## [What you will do]
Two lines below mark the span: the one containing "4. [ ] Set up CI/CD" and the one containing "You'll know you're". Set down both, plus every line between, exactly as they stand, and nothing else.

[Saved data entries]
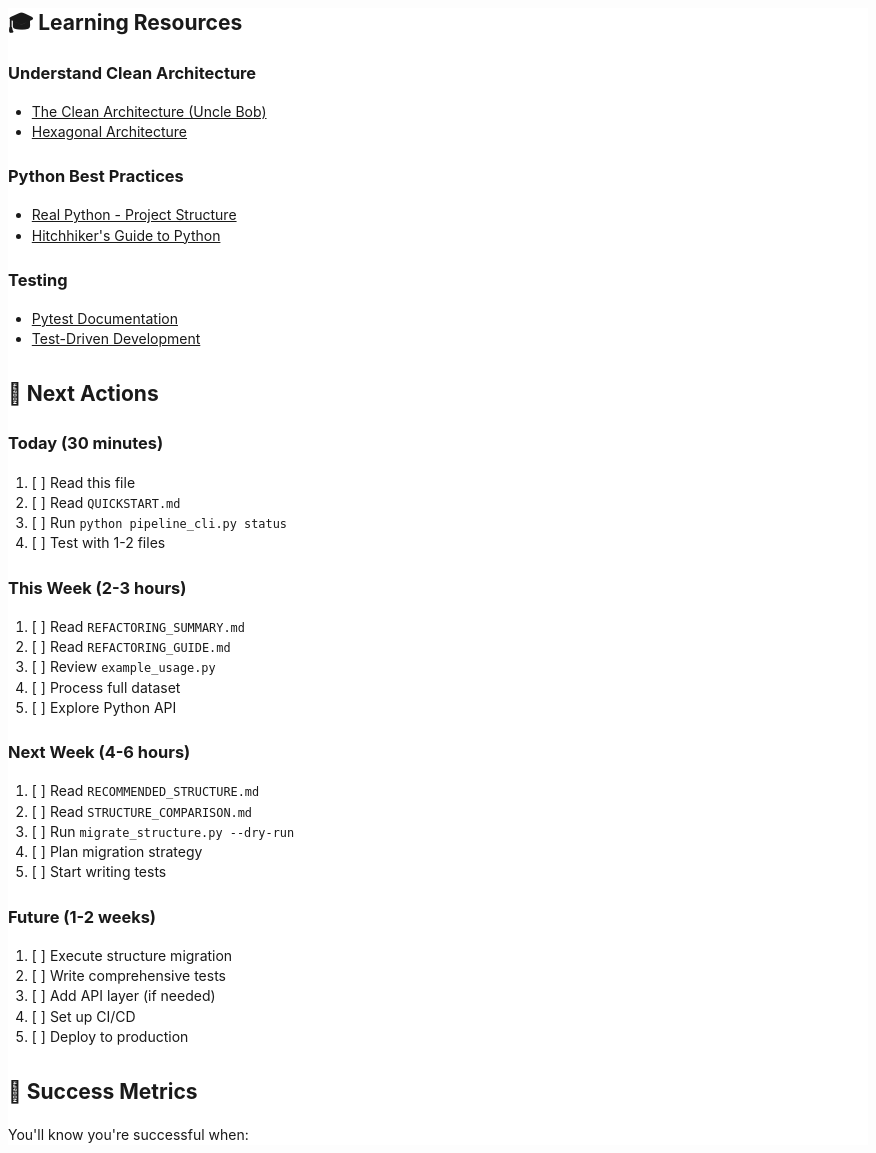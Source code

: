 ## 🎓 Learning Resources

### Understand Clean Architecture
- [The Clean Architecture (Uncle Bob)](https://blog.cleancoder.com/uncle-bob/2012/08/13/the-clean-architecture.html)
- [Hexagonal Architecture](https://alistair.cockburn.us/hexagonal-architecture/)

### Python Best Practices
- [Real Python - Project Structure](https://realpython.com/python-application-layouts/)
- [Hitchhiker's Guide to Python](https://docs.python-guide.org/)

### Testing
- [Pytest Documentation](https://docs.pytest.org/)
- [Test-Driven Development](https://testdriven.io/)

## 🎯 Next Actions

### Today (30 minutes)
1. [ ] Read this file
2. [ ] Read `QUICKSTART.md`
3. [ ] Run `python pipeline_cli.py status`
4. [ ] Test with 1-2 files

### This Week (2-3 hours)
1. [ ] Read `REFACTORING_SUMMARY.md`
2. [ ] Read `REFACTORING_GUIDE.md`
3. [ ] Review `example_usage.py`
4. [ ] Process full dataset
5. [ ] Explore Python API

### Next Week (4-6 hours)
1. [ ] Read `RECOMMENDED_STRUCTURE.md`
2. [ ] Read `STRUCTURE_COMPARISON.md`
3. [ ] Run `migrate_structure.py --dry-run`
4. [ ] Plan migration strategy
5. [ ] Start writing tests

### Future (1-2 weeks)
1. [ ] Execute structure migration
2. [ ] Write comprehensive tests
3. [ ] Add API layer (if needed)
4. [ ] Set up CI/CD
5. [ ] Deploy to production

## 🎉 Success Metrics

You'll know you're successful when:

...

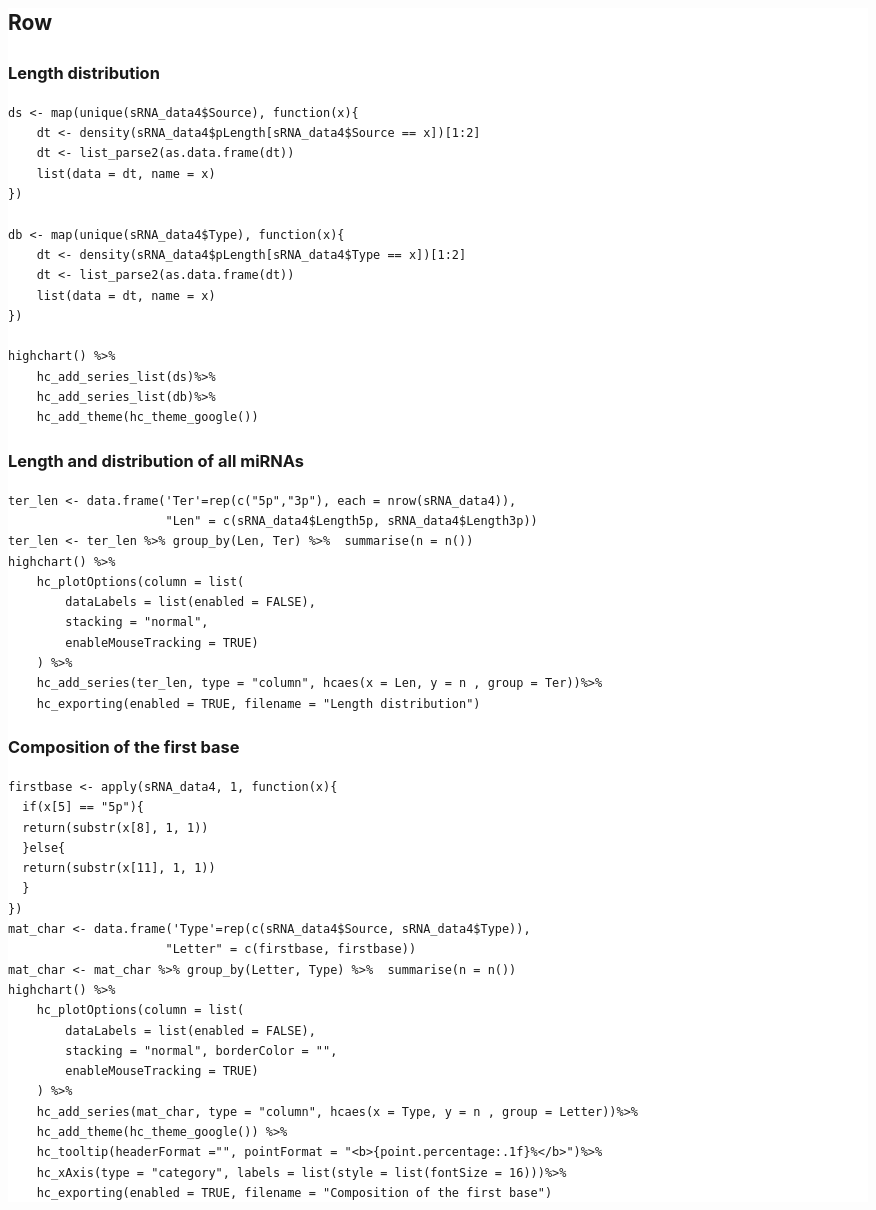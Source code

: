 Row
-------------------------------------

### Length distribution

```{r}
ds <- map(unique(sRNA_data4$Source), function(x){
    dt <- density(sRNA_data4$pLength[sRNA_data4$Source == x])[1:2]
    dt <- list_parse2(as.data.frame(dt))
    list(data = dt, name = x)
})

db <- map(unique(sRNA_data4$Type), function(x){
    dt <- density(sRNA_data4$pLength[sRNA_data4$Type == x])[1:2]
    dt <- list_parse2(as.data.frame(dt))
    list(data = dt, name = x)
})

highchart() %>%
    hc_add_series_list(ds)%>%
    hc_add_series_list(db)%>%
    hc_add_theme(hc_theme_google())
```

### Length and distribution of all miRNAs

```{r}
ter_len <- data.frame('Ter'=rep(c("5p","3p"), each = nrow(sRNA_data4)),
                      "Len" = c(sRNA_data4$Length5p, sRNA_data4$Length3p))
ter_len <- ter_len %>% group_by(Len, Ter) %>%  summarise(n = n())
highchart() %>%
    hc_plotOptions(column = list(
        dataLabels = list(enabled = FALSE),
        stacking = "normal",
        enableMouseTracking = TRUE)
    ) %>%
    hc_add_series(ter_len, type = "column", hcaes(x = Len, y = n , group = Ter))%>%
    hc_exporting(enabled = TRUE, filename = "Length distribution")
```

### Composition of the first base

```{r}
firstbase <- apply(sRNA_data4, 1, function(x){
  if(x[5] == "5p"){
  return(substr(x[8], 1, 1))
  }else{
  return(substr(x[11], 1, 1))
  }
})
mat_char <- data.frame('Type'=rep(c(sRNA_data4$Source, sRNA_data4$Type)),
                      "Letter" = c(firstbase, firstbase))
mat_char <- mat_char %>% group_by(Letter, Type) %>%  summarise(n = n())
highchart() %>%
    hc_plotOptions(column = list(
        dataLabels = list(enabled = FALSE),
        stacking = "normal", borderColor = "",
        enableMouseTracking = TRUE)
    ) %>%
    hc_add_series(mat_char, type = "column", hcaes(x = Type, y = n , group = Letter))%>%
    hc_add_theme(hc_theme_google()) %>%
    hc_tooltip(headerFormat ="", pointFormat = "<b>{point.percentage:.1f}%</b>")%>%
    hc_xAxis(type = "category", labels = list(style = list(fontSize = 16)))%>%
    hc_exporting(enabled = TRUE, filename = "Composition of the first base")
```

## [Response to the exercise]
4. [ ] Set up CI/CD
5. [ ] Deploy to production

## 🎉 Success Metrics

You'll know you're successful when:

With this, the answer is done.